▶ _WHAT YOU HAVE TO DO_
When you reach the line containing "- https://github.com/inbug-team/CVE-2021-41773_CVE-2021-42013" in the records below, start copying exactly, and stop once you have copied the line containing "- https://github.com/theLSA/apache-httpd-path-traversal-checker".

--------------------

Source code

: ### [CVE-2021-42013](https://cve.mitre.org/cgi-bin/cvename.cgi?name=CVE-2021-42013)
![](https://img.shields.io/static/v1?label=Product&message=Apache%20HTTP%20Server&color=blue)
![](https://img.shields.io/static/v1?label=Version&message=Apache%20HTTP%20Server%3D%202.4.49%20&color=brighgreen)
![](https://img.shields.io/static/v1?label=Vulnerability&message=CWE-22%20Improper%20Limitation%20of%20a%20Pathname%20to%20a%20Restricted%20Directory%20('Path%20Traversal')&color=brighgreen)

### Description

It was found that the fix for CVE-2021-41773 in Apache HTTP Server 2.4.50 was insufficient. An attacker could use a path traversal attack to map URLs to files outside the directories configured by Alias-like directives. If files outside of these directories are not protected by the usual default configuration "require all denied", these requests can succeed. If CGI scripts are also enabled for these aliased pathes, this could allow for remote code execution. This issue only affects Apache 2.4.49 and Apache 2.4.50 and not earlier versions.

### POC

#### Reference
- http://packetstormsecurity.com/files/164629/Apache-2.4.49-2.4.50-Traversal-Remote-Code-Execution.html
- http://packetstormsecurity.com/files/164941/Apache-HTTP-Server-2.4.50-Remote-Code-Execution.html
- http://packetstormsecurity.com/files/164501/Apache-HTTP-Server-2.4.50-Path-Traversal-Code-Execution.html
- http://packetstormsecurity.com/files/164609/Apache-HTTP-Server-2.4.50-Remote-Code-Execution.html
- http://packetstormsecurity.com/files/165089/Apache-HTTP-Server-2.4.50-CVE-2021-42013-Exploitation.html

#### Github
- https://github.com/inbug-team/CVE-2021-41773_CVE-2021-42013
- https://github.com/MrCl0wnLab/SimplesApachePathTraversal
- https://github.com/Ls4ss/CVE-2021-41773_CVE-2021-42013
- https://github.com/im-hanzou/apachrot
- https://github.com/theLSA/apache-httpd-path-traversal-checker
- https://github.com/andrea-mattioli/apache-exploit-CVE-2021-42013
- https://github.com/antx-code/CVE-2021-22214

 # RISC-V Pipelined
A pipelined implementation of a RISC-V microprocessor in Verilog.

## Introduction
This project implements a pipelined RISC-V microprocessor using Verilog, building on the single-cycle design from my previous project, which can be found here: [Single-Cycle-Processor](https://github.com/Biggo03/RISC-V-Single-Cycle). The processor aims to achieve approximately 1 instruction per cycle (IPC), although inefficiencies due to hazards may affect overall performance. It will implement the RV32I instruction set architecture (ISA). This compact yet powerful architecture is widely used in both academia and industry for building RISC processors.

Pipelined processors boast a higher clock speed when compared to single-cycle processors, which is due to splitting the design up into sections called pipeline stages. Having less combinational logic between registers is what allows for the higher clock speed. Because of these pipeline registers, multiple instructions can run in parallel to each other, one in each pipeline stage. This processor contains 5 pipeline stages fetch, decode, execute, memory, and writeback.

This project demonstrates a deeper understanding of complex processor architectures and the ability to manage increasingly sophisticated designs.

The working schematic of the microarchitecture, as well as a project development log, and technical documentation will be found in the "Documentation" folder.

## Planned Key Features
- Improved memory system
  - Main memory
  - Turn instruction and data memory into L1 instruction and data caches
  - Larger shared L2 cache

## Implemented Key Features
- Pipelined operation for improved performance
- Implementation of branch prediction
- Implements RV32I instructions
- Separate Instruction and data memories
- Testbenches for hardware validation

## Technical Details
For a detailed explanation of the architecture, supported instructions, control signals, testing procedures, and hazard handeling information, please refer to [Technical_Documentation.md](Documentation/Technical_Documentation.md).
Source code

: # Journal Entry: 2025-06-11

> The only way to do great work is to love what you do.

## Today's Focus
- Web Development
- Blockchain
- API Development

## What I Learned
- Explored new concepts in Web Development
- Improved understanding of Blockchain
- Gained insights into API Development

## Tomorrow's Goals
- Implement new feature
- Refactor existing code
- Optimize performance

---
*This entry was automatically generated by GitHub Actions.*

--------------------

▶ _FINISHED EXERCISE_
- https://github.com/inbug-team/CVE-2021-41773_CVE-2021-42013
- https://github.com/MrCl0wnLab/SimplesApachePathTraversal
- https://github.com/Ls4ss/CVE-2021-41773_CVE-2021-42013
- https://github.com/im-hanzou/apachrot
- https://github.com/theLSA/apache-httpd-path-traversal-checker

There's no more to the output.